This morning I was laying awake wondering what I might talk about at the Global Summit. Needless to say, when you see the line up there,I feel a little out of my depth… I stand out like a sore thumb – but I like it 🙂 Anyway, I was thinking about a conversation I had the day before with some colleagues at work and a guest from up North. While talking about standards, guidelines, the post LMS age, failures of sharable learning object theories and SCORM technologies, I made the claim that educational organisations have been far too proactive with technology and not reactive enough. They have invested too heavily in their own technological developments and lost site of what is happening outside their schools, in the real world, in the hands of the average citizen.

I’ll expand on that in a tick, but first I want to finish my story of amazing coincidence in thought.

I fired up the laptop in bed this morning, intending to post something on my proactive/reactive idea, and while I was distracting myself from resolving the concept in any way, I happened on another beautiful post from Doug in Alaska called Diffusion. In it he has posted his thoughts on a similar concept, but instead of using proactive and reactive he has used instrumentalist and determinist.

Instrumentalists say that Education Reform is made possible by new technology, while determinists see Change as a process that is driven by new technologies.

Doug points to a screen by VH Carr Jr (can’t find his/her full name), called Technology and Diffusion that makes me wanna go arh! In it are gems like,

None of these technologies, however, has been generally available for individual or private use due to cost, scope or application. This deterred a “grass roots” technology adoption cycle as it was nearly impossible to generate movement from the bottom up by influencing faculty peers and administrators with demonstrations of successful applications.

Did you get it? Could you see me in back waving a sign “proactive or reactive”? OK, maybe not… let’s see what else this Carr Jr has to say while I look for some more back-up to the proactive reactive idea…

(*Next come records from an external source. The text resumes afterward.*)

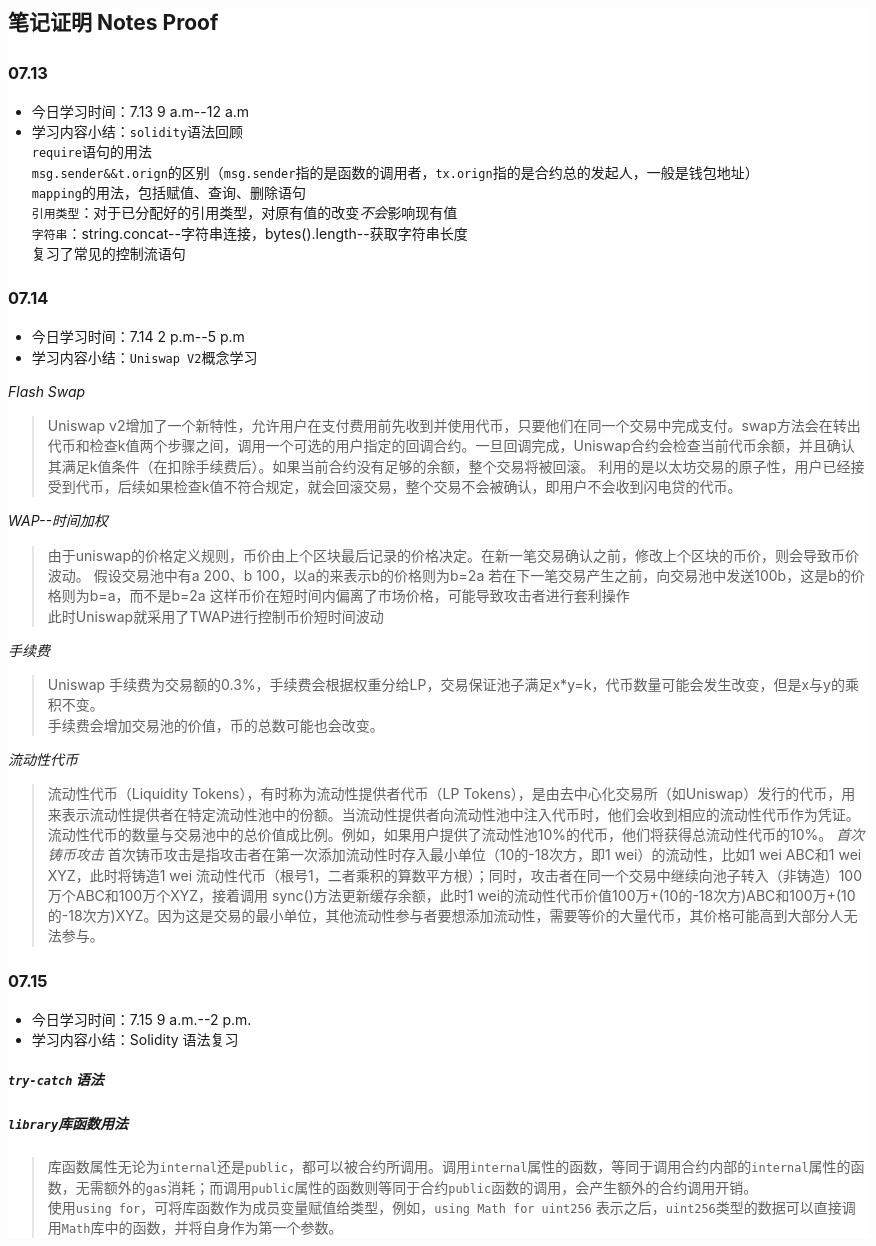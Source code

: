 
## 笔记证明 Notes Proof
 
### 07.13
- 今日学习时间：7.13 9 a.m--12 a.m
- 学习内容小结：`solidity`语法回顾  
`require`语句的用法  
`msg.sender&&t.orign`的区别（`msg.sender`指的是函数的调用者，`tx.orign`指的是合约总的发起人，一般是钱包地址）  
`mapping`的用法，包括赋值、查询、删除语句  
`引用类型`：对于已分配好的引用类型，对原有值的改变*不会*影响现有值  
`字符串`：string.concat--字符串连接，bytes().length--获取字符串长度  
复习了常见的控制流语句
### 07.14
- 今日学习时间：7.14 2 p.m--5 p.m
- 学习内容小结：`Uniswap V2`概念学习  

*Flash Swap*   
>Uniswap v2增加了一个新特性，允许用户在支付费用前先收到并使用代币，只要他们在同一个交易中完成支付。swap方法会在转出代币和检查k值两个步骤之间，调用一个可选的用户指定的回调合约。一旦回调完成，Uniswap合约会检查当前代币余额，并且确认其满足k值条件（在扣除手续费后）。如果当前合约没有足够的余额，整个交易将被回滚。
利用的是以太坊交易的原子性，用户已经接受到代币，后续如果检查k值不符合规定，就会回滚交易，整个交易不会被确认，即用户不会收到闪电贷的代币。  

*WAP--时间加权*
>由于uniswap的价格定义规则，币价由上个区块最后记录的价格决定。在新一笔交易确认之前，修改上个区块的币价，则会导致币价波动。
假设交易池中有a 200、b 100，以a的来表示b的价格则为b=2a
若在下一笔交易产生之前，向交易池中发送100b，这是b的价格则为b=a，而不是b=2a
这样币价在短时间内偏离了市场价格，可能导致攻击者进行套利操作  
此时Uniswap就采用了TWAP进行控制币价短时间波动  

*手续费*  
>Uniswap 手续费为交易额的0.3%，手续费会根据权重分给LP，交易保证池子满足x*y=k，代币数量可能会发生改变，但是x与y的乘积不变。  
手续费会增加交易池的价值，币的总数可能也会改变。  

*流动性代币*
>流动性代币（Liquidity Tokens），有时称为流动性提供者代币（LP Tokens），是由去中心化交易所（如Uniswap）发行的代币，用来表示流动性提供者在特定流动性池中的份额。当流动性提供者向流动性池中注入代币时，他们会收到相应的流动性代币作为凭证。
>流动性代币的数量与交易池中的总价值成比例。例如，如果用户提供了流动性池10%的代币，他们将获得总流动性代币的10%。
*首次铸币攻击*
>首次铸币攻击是指攻击者在第一次添加流动性时存入最小单位（10的-18次方，即1 wei）的流动性，比如1 wei ABC和1 wei XYZ，此时将铸造1 wei 流动性代币（根号1，二者乘积的算数平方根）；同时，攻击者在同一个交易中继续向池子转入（非铸造）100万个ABC和100万个XYZ，接着调用 sync()方法更新缓存余额，此时1 wei的流动性代币价值100万+(10的-18次方)ABC和100万+(10的-18次方)XYZ。因为这是交易的最小单位，其他流动性参与者要想添加流动性，需要等价的大量代币，其价格可能高到大部分人无法参与。
### 07.15
- 今日学习时间：7.15  9 a.m.--2 p.m.
- 学习内容小结：Solidity 语法复习  
##### `try-catch` 语法  
##### `library`库函数用法
>库函数属性无论为`internal`还是`public`，都可以被合约所调用。调用`internal`属性的函数，等同于调用合约内部的`internal`属性的函数，无需额外的`gas`消耗；而调用`public`属性的函数则等同于合约`public`函数的调用，会产生额外的合约调用开销。  
使用`using for`，可将库函数作为成员变量赋值给类型，例如，`using Math for uint256` 表示之后，`uint256`类型的数据可以直接调用`Math`库中的函数，并将自身作为第一个参数。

Unlike most earlier technologies which were thrust upon the education community, Internet technology is individually available to faculty and students who can use their own systems to serve their own purposes. The impetus for the innovation frequently grows from individual users of the technology, and as their communication and influence moves laterally through their contacts, a body of support can grow and exert “pressure” on the institutional administration to commit to adoption of the technology. There is, therefore, a high potential for a “bottom-up” or “grass roots” adoption process to succeed.

Come on! Surely you can see me and my sign there now? While I think Carr Jr is spot on in identifying the communications renaissance we are going through now, I think he’s too general in saying Internet technologies. You can take the principle though and apply it within the idea of “Internet technologies” and it starts to work even better. Take free blogging v’s pay a web designer and buy a server with software approach. Take mobile phones v’s laptop computers that need electricity and Internet connectivity, take wikipedia v’s the National library’s closed reference section… take a Learning Management System v’s small pieces of free web based applications loosely joined…

That’s what’s going on now. In the early days of Internet enhanced teaching and learning we had experts creating SCORM compliant content, for Learning Management Systems sitting on expensive servers maintained by expensive server administrators. We still have it, its rediculously entrenched. But now days we have a trend emerging not from the management and their systems, but from the grass roots of part time teachers and all sorts of students. Based on an opening up of content and a largely free and accessible Internet of communication tools, a grass roots revolution is being fueled that will surely draw those managers and systems into question.

But at this point we should return to Doug’s important observation,

The subject of internet technology and education reform (ie. blogs, wikis, podcasting, videoblogs, games, Wikipedia, Google,…) is frequently coupled with the observation that many teachers don’t seem to recognize the wave of Change that is rushing toward us, traditional classrooms are becoming obsolete, new forms of communication are requiring new definitions of literacy, etc …and the question: How are we going to get them to see it? Because, according to the edublog evangelists, seeing it is a mark of progressive visionary practice that will prepare kids for the future.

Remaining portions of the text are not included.